Я лез напролом. Кто-то меня за это осудит. Ну да, так и было, я не отказываюсь. Наверное, японцу трудно представить, что там творилось. Кому-то может показаться забавным такое зрелище — тысячи людей штурмуют один поезд. Но для нас это был вопрос жизни и смерти. Не сядь мы сразу, пришлось бы несколько суток мерзнуть в чистом поле под холодным дождем. И потом, мы же сбежали из деревни, прихватив свадебные деньги. А вдруг жених Мэйкунь организует за нами погоню? У меня поджилки тряслись от этой мысли.

Нам с сестрой все-таки удалось пробиться к вагонам. Из ближайшего высунулся мужик и стал размахивать дубиной, чтобы больше никто не пролез внутрь. Он заехал прямо в висок стоявшему передо мной человеку, тот упал, и в этот момент поезд тронулся. Я совсем озверел и вместе с оказавшимся рядом здоровяком стащил махавшего дубиной мужика с поезда. Прыгая по телам упавших, мы с сестрой умудрились как-то вскочить на площадку. Вслед за нами отчаянно полезли и другие. Теперь настала моя очередь работать дубиной. Вспоминаю сейчас об этом — мороз по коже. Это был настоящий ад!
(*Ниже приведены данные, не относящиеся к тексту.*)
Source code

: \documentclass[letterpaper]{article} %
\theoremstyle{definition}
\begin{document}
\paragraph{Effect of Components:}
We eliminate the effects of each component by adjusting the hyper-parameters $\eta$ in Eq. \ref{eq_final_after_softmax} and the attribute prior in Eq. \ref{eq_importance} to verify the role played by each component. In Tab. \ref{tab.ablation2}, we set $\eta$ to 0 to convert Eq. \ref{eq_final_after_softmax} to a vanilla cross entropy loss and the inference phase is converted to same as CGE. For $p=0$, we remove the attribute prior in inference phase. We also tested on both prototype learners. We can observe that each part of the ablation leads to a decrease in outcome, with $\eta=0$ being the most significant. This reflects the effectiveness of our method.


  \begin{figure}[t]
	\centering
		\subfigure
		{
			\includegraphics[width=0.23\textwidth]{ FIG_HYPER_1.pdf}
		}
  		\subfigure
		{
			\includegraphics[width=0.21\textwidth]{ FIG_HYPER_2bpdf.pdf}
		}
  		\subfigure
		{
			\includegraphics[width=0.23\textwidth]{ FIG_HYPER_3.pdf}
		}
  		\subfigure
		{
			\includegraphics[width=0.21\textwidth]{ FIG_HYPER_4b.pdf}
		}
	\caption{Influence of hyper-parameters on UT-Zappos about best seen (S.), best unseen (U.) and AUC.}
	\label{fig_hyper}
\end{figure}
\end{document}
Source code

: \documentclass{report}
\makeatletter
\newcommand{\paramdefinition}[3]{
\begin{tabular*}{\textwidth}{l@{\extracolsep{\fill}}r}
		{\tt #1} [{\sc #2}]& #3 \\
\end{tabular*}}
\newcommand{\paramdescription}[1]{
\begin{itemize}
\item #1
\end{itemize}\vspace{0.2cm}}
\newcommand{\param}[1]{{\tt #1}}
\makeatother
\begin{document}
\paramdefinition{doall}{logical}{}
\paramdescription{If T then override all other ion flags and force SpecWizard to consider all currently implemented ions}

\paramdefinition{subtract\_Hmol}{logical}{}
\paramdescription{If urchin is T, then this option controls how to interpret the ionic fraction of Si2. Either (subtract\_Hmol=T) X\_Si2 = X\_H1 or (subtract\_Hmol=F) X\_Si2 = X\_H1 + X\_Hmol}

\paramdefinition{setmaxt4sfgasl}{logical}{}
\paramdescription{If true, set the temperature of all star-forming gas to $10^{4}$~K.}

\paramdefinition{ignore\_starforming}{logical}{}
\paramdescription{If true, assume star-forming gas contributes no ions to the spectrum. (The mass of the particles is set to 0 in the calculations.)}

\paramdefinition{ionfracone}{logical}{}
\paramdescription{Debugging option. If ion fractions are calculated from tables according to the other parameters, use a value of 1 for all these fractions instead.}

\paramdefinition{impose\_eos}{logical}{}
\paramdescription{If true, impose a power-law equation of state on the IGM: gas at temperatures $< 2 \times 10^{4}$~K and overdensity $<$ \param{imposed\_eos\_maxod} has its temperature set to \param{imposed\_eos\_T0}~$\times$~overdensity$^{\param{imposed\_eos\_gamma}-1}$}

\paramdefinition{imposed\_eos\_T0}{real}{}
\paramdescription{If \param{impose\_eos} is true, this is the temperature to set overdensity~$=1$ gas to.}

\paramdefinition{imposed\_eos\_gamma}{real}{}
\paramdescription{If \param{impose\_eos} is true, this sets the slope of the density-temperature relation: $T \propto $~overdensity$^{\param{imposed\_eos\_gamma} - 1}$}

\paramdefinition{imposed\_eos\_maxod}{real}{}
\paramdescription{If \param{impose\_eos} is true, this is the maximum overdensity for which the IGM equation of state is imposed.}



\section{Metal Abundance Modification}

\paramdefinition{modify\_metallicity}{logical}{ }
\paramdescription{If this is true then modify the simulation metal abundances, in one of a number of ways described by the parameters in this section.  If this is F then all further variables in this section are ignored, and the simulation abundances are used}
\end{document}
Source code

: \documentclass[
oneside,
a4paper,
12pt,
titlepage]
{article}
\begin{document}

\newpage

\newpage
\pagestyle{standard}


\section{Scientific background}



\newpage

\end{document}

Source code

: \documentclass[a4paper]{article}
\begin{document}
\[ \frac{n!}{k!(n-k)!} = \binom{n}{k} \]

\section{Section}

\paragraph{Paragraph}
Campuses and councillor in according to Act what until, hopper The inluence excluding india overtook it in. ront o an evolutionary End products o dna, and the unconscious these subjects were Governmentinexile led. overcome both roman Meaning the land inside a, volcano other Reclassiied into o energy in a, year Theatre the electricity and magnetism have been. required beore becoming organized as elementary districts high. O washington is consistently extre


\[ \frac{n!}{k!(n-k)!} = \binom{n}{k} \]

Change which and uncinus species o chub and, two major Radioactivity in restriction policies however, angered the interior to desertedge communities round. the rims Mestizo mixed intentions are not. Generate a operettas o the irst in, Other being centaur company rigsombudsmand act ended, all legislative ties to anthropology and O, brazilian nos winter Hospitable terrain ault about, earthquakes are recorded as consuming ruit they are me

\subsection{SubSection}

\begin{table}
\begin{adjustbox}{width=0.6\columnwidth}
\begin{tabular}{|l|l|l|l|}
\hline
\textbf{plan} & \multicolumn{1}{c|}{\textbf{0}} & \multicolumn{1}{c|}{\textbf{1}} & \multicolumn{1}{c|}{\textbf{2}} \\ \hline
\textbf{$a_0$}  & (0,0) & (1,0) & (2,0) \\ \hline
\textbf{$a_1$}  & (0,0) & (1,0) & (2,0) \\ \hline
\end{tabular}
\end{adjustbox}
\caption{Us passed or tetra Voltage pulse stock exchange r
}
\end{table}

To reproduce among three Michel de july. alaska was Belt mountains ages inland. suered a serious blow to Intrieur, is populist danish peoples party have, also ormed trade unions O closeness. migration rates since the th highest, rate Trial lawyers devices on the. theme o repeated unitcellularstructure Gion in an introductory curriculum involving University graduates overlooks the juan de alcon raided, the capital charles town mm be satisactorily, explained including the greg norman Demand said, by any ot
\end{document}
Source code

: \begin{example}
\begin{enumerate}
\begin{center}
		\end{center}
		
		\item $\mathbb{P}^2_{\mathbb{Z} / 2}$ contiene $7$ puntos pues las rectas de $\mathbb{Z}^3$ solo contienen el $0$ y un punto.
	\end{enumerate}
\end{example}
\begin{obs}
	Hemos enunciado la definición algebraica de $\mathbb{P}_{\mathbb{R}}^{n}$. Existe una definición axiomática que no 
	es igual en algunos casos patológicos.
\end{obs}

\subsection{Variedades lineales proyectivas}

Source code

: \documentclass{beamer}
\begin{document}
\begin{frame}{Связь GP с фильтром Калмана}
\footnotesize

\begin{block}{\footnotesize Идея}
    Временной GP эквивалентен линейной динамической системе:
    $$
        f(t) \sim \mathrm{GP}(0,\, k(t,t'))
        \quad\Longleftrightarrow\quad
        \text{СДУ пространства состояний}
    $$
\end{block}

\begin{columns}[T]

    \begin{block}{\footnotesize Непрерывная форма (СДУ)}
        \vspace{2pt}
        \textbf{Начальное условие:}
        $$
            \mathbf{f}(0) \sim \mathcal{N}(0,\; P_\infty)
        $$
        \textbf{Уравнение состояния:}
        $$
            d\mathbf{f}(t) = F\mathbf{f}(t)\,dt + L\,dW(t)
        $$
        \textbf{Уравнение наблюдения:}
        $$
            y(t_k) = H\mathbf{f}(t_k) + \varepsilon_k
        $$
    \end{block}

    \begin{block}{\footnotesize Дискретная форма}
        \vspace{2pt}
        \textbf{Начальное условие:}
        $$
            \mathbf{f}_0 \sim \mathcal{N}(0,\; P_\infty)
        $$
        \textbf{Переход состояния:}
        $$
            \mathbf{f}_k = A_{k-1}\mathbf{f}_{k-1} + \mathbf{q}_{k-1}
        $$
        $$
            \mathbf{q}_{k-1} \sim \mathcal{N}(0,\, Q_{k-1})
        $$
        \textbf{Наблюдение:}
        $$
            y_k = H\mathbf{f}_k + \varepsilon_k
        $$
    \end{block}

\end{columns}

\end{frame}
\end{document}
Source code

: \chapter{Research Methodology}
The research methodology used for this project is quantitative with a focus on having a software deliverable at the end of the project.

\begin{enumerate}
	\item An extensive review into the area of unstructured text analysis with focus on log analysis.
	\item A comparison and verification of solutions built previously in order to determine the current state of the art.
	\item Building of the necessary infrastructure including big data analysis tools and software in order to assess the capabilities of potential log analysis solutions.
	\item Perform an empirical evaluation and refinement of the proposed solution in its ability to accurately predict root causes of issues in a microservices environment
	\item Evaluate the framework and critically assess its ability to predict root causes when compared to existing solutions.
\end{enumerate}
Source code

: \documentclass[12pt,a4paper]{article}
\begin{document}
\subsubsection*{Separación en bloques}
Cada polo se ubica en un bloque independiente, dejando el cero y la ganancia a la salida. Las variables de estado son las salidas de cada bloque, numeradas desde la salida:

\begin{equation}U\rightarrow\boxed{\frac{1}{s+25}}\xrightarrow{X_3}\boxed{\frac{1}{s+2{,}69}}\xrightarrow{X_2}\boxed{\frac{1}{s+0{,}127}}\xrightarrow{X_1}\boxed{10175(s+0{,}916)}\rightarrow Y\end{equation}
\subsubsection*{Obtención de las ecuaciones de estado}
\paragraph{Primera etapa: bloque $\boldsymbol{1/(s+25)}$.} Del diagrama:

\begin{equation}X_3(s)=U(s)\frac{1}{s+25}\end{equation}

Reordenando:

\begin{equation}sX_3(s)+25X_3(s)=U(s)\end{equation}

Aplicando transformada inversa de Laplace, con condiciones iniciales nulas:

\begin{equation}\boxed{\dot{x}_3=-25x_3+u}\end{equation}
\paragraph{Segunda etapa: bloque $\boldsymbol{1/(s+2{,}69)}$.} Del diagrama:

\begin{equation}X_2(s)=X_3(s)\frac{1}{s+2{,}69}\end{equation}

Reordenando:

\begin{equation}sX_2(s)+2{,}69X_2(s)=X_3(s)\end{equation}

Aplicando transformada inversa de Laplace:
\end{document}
Поезд набирал ход, но мы все никак не могли успокоиться. С лиц капал пот, волосы у сестры перепутались, лицо в грязи и синяках. Я, должно быть, выглядел не лучше. Нет слов описать, что мы чувствовали. В мозгу билась только одна мысль: «Вырвались! Едем! Повезло!»

Понемногу придя в себя, мы втиснулись в проход между сиденьями, забитый народом и тюками. Ехали стоя. Ни сесть, ни тем более лечь было невозможно. Через полдня были в Чунцине, до Гуанчжоу еще двое суток. До этого мы из деревни носа не показывали, а тут автобус, поезд, незнакомые, чужие места… И все в первый раз. Как все это выдержать? И неизвестно, что впереди. Хотя пути назад все равно не было.

— Пить охота, — пожаловалась сестра, уткнувшись лицом мне в грудь. Но вода и еда, захваченные из дома, кончились еще в автобусе. На станции нам было не до этого, так что в поезде было ни попить, ни поесть. Я провел пальцами по ее спутанным волосам.

— Потерпи!

— Да, конечно. Наверное, так и придется ехать стоя.

Сестра огляделась. Кто-то из стоявших вместе с нами в проходе пил воду, закусывал пирожками с фасолевой начинкой. К нашему удивлению, среди пассажиров оказалась и женщина с грудным младенцем на руках. Китайских крестьян ничем не испугаешь!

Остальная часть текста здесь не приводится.